Stored dataset items:
+ + +
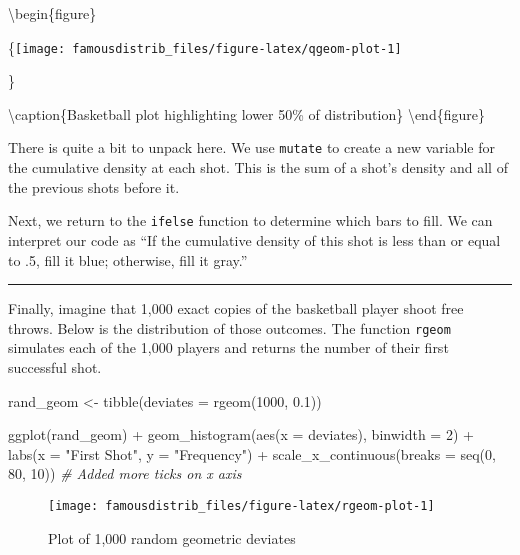 \documentclass[
]{article}
\newenvironment{Shaded}{\begin{snugshade}}{\end{snugshade}}
\newcommand{\AttributeTok}[1]{\textcolor[rgb]{0.77,0.63,0.00}{#1}}
\newcommand{\CommentTok}[1]{\textcolor[rgb]{0.56,0.35,0.01}{\textit{#1}}}
\newcommand{\DecValTok}[1]{\textcolor[rgb]{0.00,0.00,0.81}{#1}}
\newcommand{\FloatTok}[1]{\textcolor[rgb]{0.00,0.00,0.81}{#1}}
\newcommand{\FunctionTok}[1]{\textcolor[rgb]{0.00,0.00,0.00}{#1}}
\newcommand{\NormalTok}[1]{#1}
\newcommand{\OtherTok}[1]{\textcolor[rgb]{0.56,0.35,0.01}{#1}}
\newcommand{\SpecialCharTok}[1]{\textcolor[rgb]{0.00,0.00,0.00}{#1}}
\newcommand{\StringTok}[1]{\textcolor[rgb]{0.31,0.60,0.02}{#1}}
\begin{document}
\textbackslash begin\{figure\}

\{\centering \texttt{[image: famousdistrib\_files/figure-latex/qgeom-plot-1]}

\}

\textbackslash caption\{Basketball plot highlighting lower 50\% of distribution\}\label{fig:qgeom-plot}
\textbackslash end\{figure\}

There is quite a bit to unpack here. We use \texttt{mutate} to create a new variable for the cumulative density at each shot. This is the sum of a shot's density and all of the previous shots before it.

Next, we return to the \texttt{ifelse} function to determine which bars to fill. We can interpret our code as ``If the cumulative density of this shot is less than or equal to .5, fill it blue; otherwise, fill it gray.''

\begin{center}\rule{0.5\linewidth}{0.5pt}\end{center}

Finally, imagine that 1,000 exact copies of the basketball player shoot free throws. Below is the distribution of those outcomes. The function \texttt{rgeom} simulates each of the 1,000 players and returns the number of their first successful shot.

\begin{Shaded}
\begin{Highlighting}[]
\NormalTok{rand\_geom }\OtherTok{\textless{}{-}} \FunctionTok{tibble}\NormalTok{(}\AttributeTok{deviates =} \FunctionTok{rgeom}\NormalTok{(}\DecValTok{1000}\NormalTok{, }\FloatTok{0.1}\NormalTok{))}

\FunctionTok{ggplot}\NormalTok{(rand\_geom) }\SpecialCharTok{+}
  \FunctionTok{geom\_histogram}\NormalTok{(}\FunctionTok{aes}\NormalTok{(}\AttributeTok{x =}\NormalTok{ deviates),}
                 \AttributeTok{binwidth =} \DecValTok{2}\NormalTok{) }\SpecialCharTok{+}
  \FunctionTok{labs}\NormalTok{(}\AttributeTok{x =} \StringTok{"First Shot"}\NormalTok{, }\AttributeTok{y =} \StringTok{"Frequency"}\NormalTok{) }\SpecialCharTok{+}
  \FunctionTok{scale\_x\_continuous}\NormalTok{(}\AttributeTok{breaks =} \FunctionTok{seq}\NormalTok{(}\DecValTok{0}\NormalTok{, }\DecValTok{80}\NormalTok{, }\DecValTok{10}\NormalTok{)) }\CommentTok{\# Added more ticks on x axis}
\end{Highlighting}
\end{Shaded}

\begin{figure}

{\centering \texttt{[image: famousdistrib\_files/figure-latex/rgeom-plot-1]} 

}

\caption{Plot of 1,000 random geometric deviates}\label{fig:rgeom-plot}
\end{figure}
\end{document}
+ + +
- [TASK ITEM]: From the entries above, copy every line where the word "image" shows up.

- [PROBLEM SOLUTION]:
\{\centering \texttt{[image: famousdistrib\_files/figure-latex/qgeom-plot-1]}
{\centering \texttt{[image: famousdistrib\_files/figure-latex/rgeom-plot-1]} 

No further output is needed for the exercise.